**What the task requires**
Reproduce the data that follows precisely.

::::::::

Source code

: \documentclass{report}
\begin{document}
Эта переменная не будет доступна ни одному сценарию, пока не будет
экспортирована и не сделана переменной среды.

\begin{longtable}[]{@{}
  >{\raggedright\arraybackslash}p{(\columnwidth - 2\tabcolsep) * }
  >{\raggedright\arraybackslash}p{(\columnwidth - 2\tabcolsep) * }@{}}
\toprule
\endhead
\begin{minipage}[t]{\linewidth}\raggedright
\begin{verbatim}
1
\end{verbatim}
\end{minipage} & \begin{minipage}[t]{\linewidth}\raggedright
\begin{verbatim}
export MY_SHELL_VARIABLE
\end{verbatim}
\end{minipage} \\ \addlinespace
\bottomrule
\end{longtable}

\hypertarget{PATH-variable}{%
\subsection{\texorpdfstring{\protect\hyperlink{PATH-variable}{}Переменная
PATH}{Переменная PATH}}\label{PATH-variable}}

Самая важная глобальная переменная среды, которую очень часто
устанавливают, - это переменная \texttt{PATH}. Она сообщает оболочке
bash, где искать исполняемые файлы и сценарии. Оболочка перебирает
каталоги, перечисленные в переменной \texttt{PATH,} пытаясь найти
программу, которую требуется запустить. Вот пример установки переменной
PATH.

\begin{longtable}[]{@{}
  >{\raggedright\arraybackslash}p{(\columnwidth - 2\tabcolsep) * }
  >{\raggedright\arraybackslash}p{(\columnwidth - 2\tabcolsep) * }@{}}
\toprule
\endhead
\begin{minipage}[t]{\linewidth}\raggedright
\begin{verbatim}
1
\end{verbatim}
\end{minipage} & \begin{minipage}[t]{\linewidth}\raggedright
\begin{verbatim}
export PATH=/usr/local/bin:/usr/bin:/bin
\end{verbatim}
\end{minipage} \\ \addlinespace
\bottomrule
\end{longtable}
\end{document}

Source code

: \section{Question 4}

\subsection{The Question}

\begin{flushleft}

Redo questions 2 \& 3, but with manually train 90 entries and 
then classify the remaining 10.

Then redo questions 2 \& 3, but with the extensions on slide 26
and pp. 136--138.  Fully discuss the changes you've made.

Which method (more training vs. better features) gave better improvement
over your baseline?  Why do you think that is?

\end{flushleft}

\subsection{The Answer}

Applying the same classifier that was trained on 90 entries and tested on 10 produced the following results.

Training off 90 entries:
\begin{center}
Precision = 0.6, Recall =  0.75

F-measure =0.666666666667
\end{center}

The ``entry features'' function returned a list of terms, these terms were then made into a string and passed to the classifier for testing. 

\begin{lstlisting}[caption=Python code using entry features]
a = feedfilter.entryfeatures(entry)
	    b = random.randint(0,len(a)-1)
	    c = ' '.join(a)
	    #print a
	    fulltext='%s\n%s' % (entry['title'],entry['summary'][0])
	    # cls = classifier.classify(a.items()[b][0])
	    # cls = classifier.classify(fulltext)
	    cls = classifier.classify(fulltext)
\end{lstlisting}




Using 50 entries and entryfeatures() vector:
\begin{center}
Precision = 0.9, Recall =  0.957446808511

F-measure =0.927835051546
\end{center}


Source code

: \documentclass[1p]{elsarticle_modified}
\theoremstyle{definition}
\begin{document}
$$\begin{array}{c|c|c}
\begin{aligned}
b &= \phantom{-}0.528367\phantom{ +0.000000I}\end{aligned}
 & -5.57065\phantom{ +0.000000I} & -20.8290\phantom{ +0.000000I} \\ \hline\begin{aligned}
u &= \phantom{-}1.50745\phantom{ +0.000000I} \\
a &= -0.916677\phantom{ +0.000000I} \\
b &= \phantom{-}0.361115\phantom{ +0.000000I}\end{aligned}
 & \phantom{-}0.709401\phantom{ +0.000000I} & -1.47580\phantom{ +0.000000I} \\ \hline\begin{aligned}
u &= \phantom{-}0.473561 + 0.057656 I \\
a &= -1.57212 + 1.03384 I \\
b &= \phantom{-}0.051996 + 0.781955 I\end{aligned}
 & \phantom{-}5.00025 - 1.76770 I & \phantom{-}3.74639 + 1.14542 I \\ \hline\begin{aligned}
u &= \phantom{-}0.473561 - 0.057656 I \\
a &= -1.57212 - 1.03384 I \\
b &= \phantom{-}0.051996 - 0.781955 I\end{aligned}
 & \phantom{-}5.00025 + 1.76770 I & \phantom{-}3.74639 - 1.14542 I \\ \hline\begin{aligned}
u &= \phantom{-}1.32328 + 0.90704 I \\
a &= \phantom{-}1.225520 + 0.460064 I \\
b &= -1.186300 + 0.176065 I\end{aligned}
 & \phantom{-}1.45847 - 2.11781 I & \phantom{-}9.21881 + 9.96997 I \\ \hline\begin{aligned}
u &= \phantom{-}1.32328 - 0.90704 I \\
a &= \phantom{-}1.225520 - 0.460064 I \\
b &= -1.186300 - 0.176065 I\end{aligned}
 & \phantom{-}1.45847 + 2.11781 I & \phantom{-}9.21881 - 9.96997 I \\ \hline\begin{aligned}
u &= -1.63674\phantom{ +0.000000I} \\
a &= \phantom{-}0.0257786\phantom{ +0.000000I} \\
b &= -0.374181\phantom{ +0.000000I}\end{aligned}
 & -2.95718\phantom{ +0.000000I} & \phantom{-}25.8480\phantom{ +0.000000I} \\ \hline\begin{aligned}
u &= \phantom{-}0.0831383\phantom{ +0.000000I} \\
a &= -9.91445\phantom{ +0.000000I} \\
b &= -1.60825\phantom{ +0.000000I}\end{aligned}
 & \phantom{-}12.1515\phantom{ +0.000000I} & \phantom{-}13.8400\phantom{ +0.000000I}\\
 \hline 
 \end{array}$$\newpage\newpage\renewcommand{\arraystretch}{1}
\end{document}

::::::::

**Solution to this problem**
Source code

: \documentclass{report}
\begin{document}
Эта переменная не будет доступна ни одному сценарию, пока не будет
экспортирована и не сделана переменной среды.

\begin{longtable}[]{@{}
  >{\raggedright\arraybackslash}p{(\columnwidth - 2\tabcolsep) * }
  >{\raggedright\arraybackslash}p{(\columnwidth - 2\tabcolsep) * }@{}}
\toprule
\endhead
\begin{minipage}[t]{\linewidth}\raggedright
\begin{verbatim}
1
\end{verbatim}
\end{minipage} & \begin{minipage}[t]{\linewidth}\raggedright
\begin{verbatim}
export MY_SHELL_VARIABLE
\end{verbatim}
\end{minipage} \\ \addlinespace
\bottomrule
\end{longtable}

\hypertarget{PATH-variable}{%
\subsection{\texorpdfstring{\protect\hyperlink{PATH-variable}{}Переменная
PATH}{Переменная PATH}}\label{PATH-variable}}

Самая важная глобальная переменная среды, которую очень часто
устанавливают, - это переменная \texttt{PATH}. Она сообщает оболочке
bash, где искать исполняемые файлы и сценарии. Оболочка перебирает
каталоги, перечисленные в переменной \texttt{PATH,} пытаясь найти
программу, которую требуется запустить. Вот пример установки переменной
PATH.

\begin{longtable}[]{@{}
  >{\raggedright\arraybackslash}p{(\columnwidth - 2\tabcolsep) * }
  >{\raggedright\arraybackslash}p{(\columnwidth - 2\tabcolsep) * }@{}}
\toprule
\endhead
\begin{minipage}[t]{\linewidth}\raggedright
\begin{verbatim}
1
\end{verbatim}
\end{minipage} & \begin{minipage}[t]{\linewidth}\raggedright
\begin{verbatim}
export PATH=/usr/local/bin:/usr/bin:/bin
\end{verbatim}
\end{minipage} \\ \addlinespace
\bottomrule
\end{longtable}
\end{document}

Source code

: \section{Question 4}

\subsection{The Question}

\begin{flushleft}

Redo questions 2 \& 3, but with manually train 90 entries and 
then classify the remaining 10.

Then redo questions 2 \& 3, but with the extensions on slide 26
and pp. 136--138.  Fully discuss the changes you've made.

Which method (more training vs. better features) gave better improvement
over your baseline?  Why do you think that is?

\end{flushleft}

\subsection{The Answer}

Applying the same classifier that was trained on 90 entries and tested on 10 produced the following results.

Training off 90 entries:
\begin{center}
Precision = 0.6, Recall =  0.75

F-measure =0.666666666667
\end{center}

The ``entry features'' function returned a list of terms, these terms were then made into a string and passed to the classifier for testing. 

\begin{lstlisting}[caption=Python code using entry features]
a = feedfilter.entryfeatures(entry)
	    b = random.randint(0,len(a)-1)
	    c = ' '.join(a)
	    #print a
	    fulltext='%s\n%s' % (entry['title'],entry['summary'][0])
	    # cls = classifier.classify(a.items()[b][0])
	    # cls = classifier.classify(fulltext)
	    cls = classifier.classify(fulltext)
\end{lstlisting}




Using 50 entries and entryfeatures() vector:
\begin{center}
Precision = 0.9, Recall =  0.957446808511

F-measure =0.927835051546
\end{center}


Source code

: \documentclass[1p]{elsarticle_modified}
\theoremstyle{definition}
\begin{document}
$$\begin{array}{c|c|c}
\begin{aligned}
b &= \phantom{-}0.528367\phantom{ +0.000000I}\end{aligned}
 & -5.57065\phantom{ +0.000000I} & -20.8290\phantom{ +0.000000I} \\ \hline\begin{aligned}
u &= \phantom{-}1.50745\phantom{ +0.000000I} \\
a &= -0.916677\phantom{ +0.000000I} \\
b &= \phantom{-}0.361115\phantom{ +0.000000I}\end{aligned}
 & \phantom{-}0.709401\phantom{ +0.000000I} & -1.47580\phantom{ +0.000000I} \\ \hline\begin{aligned}
u &= \phantom{-}0.473561 + 0.057656 I \\
a &= -1.57212 + 1.03384 I \\
b &= \phantom{-}0.051996 + 0.781955 I\end{aligned}
 & \phantom{-}5.00025 - 1.76770 I & \phantom{-}3.74639 + 1.14542 I \\ \hline\begin{aligned}
u &= \phantom{-}0.473561 - 0.057656 I \\
a &= -1.57212 - 1.03384 I \\
b &= \phantom{-}0.051996 - 0.781955 I\end{aligned}
 & \phantom{-}5.00025 + 1.76770 I & \phantom{-}3.74639 - 1.14542 I \\ \hline\begin{aligned}
u &= \phantom{-}1.32328 + 0.90704 I \\
a &= \phantom{-}1.225520 + 0.460064 I \\
b &= -1.186300 + 0.176065 I\end{aligned}
 & \phantom{-}1.45847 - 2.11781 I & \phantom{-}9.21881 + 9.96997 I \\ \hline\begin{aligned}
u &= \phantom{-}1.32328 - 0.90704 I \\
a &= \phantom{-}1.225520 - 0.460064 I \\
b &= -1.186300 - 0.176065 I\end{aligned}
 & \phantom{-}1.45847 + 2.11781 I & \phantom{-}9.21881 - 9.96997 I \\ \hline\begin{aligned}
u &= -1.63674\phantom{ +0.000000I} \\
a &= \phantom{-}0.0257786\phantom{ +0.000000I} \\
b &= -0.374181\phantom{ +0.000000I}\end{aligned}
 & -2.95718\phantom{ +0.000000I} & \phantom{-}25.8480\phantom{ +0.000000I} \\ \hline\begin{aligned}
u &= \phantom{-}0.0831383\phantom{ +0.000000I} \\
a &= -9.91445\phantom{ +0.000000I} \\
b &= -1.60825\phantom{ +0.000000I}\end{aligned}
 & \phantom{-}12.1515\phantom{ +0.000000I} & \phantom{-}13.8400\phantom{ +0.000000I}\\
 \hline 
 \end{array}$$\newpage\newpage\renewcommand{\arraystretch}{1}
\end{document}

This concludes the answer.